Saved entries

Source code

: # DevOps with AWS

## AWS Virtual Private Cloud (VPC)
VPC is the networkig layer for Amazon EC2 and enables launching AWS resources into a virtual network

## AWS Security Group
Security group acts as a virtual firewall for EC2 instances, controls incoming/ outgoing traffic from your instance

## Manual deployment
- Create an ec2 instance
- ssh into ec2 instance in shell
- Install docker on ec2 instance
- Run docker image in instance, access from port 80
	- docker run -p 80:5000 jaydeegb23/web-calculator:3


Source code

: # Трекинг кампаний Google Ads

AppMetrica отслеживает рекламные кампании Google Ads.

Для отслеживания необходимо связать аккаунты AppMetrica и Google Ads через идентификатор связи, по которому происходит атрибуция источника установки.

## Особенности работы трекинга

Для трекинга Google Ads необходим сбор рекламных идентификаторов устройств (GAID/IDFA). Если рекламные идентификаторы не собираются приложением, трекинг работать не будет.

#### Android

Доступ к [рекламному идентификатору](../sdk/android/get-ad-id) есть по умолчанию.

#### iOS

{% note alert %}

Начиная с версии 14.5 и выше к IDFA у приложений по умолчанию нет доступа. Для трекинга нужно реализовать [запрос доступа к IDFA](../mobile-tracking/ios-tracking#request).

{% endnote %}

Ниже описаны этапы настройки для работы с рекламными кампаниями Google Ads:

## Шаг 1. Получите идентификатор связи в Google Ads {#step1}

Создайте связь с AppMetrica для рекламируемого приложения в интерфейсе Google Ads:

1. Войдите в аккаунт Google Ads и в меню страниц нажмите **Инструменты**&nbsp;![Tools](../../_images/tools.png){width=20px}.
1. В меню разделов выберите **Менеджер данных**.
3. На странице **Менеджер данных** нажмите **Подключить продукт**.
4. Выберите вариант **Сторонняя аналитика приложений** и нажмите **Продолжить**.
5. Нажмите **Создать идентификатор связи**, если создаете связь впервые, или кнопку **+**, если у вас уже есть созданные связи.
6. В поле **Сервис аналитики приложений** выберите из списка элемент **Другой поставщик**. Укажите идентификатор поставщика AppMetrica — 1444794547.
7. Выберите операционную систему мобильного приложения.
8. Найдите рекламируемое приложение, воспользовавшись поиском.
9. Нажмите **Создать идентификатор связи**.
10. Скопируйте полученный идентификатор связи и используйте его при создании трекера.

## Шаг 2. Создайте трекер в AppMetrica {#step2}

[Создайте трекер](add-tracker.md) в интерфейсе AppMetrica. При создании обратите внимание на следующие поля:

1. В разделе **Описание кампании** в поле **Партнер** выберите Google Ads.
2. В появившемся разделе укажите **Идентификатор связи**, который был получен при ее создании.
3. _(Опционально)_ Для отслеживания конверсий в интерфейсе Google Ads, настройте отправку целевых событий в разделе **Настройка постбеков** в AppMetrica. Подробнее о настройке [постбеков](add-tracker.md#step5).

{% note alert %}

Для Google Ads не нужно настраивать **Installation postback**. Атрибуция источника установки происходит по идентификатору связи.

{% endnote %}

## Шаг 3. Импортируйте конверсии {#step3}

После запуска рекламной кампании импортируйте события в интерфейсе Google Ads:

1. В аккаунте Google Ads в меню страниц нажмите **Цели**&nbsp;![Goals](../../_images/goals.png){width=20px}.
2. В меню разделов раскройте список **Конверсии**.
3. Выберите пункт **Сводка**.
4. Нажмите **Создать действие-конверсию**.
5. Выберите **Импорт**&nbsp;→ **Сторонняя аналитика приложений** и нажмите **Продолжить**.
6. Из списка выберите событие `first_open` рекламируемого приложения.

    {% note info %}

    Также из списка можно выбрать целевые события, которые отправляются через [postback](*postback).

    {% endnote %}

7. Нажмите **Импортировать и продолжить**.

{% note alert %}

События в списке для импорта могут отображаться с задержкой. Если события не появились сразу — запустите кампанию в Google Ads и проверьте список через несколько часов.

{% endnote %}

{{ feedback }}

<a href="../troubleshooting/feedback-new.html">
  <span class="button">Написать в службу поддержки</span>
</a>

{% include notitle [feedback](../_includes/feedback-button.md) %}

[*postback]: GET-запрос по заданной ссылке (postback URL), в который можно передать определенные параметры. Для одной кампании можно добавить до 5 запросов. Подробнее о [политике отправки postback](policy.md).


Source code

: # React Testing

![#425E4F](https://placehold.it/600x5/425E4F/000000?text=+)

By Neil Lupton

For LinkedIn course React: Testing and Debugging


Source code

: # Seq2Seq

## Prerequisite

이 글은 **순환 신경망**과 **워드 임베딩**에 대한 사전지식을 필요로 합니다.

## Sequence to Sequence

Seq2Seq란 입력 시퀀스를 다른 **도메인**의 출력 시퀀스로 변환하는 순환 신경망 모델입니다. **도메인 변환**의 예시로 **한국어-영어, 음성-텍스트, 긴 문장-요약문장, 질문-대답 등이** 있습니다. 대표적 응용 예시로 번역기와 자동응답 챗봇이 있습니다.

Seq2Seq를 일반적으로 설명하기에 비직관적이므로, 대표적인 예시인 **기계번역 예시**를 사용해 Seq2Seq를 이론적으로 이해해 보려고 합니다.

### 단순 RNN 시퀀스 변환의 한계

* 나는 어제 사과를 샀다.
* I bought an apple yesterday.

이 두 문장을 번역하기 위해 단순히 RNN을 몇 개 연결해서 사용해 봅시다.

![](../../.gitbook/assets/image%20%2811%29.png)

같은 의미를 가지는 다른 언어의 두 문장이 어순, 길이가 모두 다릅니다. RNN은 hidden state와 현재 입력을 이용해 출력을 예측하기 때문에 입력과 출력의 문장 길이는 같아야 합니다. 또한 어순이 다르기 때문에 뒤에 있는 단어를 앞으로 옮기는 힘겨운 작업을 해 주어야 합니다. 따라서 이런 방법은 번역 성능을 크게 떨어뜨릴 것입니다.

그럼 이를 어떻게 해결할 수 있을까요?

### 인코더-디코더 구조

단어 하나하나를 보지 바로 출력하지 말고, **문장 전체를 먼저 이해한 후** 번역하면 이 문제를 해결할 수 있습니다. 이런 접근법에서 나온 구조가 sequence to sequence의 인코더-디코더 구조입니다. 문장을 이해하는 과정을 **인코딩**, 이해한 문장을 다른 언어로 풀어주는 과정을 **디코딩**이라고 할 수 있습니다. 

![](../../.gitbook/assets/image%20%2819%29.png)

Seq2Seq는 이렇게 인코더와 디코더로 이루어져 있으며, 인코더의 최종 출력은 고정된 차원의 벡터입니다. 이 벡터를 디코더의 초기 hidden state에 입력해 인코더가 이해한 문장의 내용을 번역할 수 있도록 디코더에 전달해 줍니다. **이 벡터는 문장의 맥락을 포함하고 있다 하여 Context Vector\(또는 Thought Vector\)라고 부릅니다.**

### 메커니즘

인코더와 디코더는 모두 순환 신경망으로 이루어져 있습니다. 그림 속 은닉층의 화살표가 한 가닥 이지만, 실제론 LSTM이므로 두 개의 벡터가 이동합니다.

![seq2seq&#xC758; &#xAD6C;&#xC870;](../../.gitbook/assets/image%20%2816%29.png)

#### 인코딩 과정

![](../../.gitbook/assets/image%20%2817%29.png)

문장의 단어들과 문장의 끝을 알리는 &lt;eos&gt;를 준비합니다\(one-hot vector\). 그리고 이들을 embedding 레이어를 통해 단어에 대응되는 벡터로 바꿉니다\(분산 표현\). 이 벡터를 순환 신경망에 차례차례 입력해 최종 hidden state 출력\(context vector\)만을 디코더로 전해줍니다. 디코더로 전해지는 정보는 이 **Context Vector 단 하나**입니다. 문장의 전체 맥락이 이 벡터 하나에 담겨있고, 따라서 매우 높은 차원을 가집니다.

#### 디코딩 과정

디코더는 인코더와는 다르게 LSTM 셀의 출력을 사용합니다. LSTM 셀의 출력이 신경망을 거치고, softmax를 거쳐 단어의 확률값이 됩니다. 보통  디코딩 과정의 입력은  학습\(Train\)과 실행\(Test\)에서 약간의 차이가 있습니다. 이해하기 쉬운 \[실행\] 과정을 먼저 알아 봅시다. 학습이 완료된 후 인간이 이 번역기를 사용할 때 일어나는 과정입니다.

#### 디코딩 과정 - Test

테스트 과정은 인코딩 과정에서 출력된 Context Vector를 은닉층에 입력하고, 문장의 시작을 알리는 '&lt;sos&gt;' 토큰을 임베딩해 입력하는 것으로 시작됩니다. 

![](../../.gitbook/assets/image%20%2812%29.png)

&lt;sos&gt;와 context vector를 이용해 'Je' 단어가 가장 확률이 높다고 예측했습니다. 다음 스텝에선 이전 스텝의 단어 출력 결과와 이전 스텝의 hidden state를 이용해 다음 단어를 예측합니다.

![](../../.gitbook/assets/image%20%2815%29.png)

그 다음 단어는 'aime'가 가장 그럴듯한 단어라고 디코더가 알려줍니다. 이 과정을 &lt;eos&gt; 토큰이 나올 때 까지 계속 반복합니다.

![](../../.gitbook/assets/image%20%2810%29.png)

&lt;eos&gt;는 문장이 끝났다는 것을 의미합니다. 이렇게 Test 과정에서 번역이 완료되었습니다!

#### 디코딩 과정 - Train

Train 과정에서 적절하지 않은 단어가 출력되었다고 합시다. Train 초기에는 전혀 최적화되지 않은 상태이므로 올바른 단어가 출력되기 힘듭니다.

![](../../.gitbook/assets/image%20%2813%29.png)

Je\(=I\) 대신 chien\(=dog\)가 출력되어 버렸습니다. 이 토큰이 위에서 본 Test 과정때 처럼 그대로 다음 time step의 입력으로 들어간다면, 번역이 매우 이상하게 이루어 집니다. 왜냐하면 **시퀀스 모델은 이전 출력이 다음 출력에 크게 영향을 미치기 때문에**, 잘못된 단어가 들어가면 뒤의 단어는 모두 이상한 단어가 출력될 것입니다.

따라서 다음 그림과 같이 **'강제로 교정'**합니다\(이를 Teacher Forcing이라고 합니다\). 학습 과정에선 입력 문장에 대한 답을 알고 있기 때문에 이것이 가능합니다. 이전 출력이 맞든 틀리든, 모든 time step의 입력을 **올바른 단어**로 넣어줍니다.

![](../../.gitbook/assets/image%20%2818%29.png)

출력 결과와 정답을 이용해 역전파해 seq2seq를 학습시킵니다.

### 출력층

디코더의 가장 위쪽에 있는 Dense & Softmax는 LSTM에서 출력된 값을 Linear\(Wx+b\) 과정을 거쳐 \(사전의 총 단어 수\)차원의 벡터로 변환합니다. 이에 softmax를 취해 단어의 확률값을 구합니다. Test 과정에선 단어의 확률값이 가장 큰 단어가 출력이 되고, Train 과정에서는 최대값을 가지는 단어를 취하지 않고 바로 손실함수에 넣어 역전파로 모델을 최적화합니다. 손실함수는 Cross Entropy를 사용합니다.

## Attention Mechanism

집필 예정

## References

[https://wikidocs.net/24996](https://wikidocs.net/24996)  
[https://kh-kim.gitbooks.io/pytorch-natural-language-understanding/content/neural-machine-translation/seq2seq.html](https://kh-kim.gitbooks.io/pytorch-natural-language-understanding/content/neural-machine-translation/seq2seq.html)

▶ [PROMPT] Return, unchanged, the run of lines above that opens with the line containing "в службу поддержки</span>" and closes with the line containing "# React Testing". Include both.

▶ [RESPONSE FOR THIS EXERCISE]
  <span class="button">Написать в службу поддержки</span>
</a>

{% include notitle [feedback](../_includes/feedback-button.md) %}

[*postback]: GET-запрос по заданной ссылке (postback URL), в который можно передать определенные параметры. Для одной кампании можно добавить до 5 запросов. Подробнее о [политике отправки postback](policy.md).


Source code

: # React Testing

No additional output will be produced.